Mrs Lane was to come out on the two o'clock train but didn't. I went down however and came up as soon as the train had gone, before I had gotten halfway from the station to our steps a spark dropped from the train had spread to about the size of our sitting room. I stayed down on our bridge and watched the fire awhile[.] It was in that little place bounded by the stream and railroad track. In about five minutes half of the space was burned over. Mr Schackelford came down in all the dense smoke and gallantly stamped out the fire by the steps and our bridge. I never realized how powerful a fire in the grass, like that, could get.
The news column is rather slim so you will have to excuse the display of the almighty ego in the first part. There is some news however (I expect you have heard it all before, but I'm going to tell you just the same) 1. Constance has received her appointment. She is to begin next Monday and have an afternoon school during Dec. In January she will have a morning school and will have to board in town as she can't get in in time. The Tyler building, where she is, is over near Annacostia [sic], so she is quite convenient to the Davenport's. She has a first grade and a very bare N.E. room, so all her ferns will come in handy. She has been in every school day since last Wednesday, when she got her appointment.

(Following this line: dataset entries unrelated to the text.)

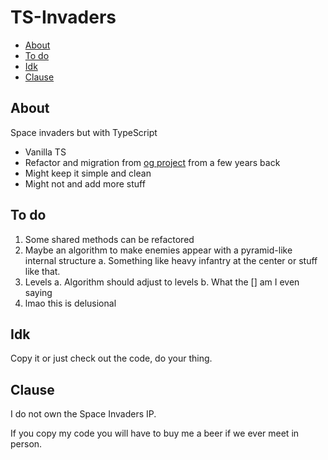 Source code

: # TS-Invaders

<!-- toc -->

- [About](#about)
- [To do](#to-do)
- [Idk](#idk)
- [Clause](#clause)

<!-- tocstop -->

## About

Space invaders but with TypeScript

- Vanilla TS
- Refactor and migration from [og project](https://github.com/KeaCluster/spaceInvaders) from a few years back
- Might keep it simple and clean
- Might not and add more stuff

## To do

1. Some shared methods can be refactored
2. Maybe an algorithm to make enemies appear with a pyramid-like internal structure
  a. Something like heavy infantry at the center or stuff like that.
3. Levels
  a. Algorithm should adjust to levels
  b. What the [] am I even saying
4. lmao this is delusional

## Idk

Copy it or just check out the code, do your thing.

## Clause

I do not own the Space Invaders IP.

If you copy my code you will have to buy me a beer if we ever meet in person.
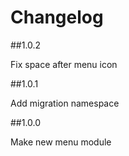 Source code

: # Changelog

##1.0.2

Fix space after menu icon

##1.0.1

Add migration namespace

##1.0.0

Make new menu module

2. The missionary meeting was up here last Saturday. Mother and Mrs Truesdell (the lady whose cabin we had our summer at Bluemont) went in. They certainly did enjoy the informal talk and little service. We have learned a lot all ready, so we have gotten something out of it if we never have another meeting. The next is to be at May's.
3. Mrs Walter Jones has gone to New York and will go right into the city when she returns. Mrs Gomes has a very pretty flat about opposite the Y.M.C.A. on "7" st. and has gone in.
4. Cousin Mary Stocking teaches dress-making and millinery at the Y.W.C.A. and Aunt Sarah has given me a course in either I wish, starting the first of December, for a Christmas present. Which would you take?
Well as I have to write Thanksgiving letters to John and Leland I guess I'd better start them, so good by from
Yours most sincerely Margaret Plant.
I hope that you are having beautiful weather and a joyful holiday. M.M.P.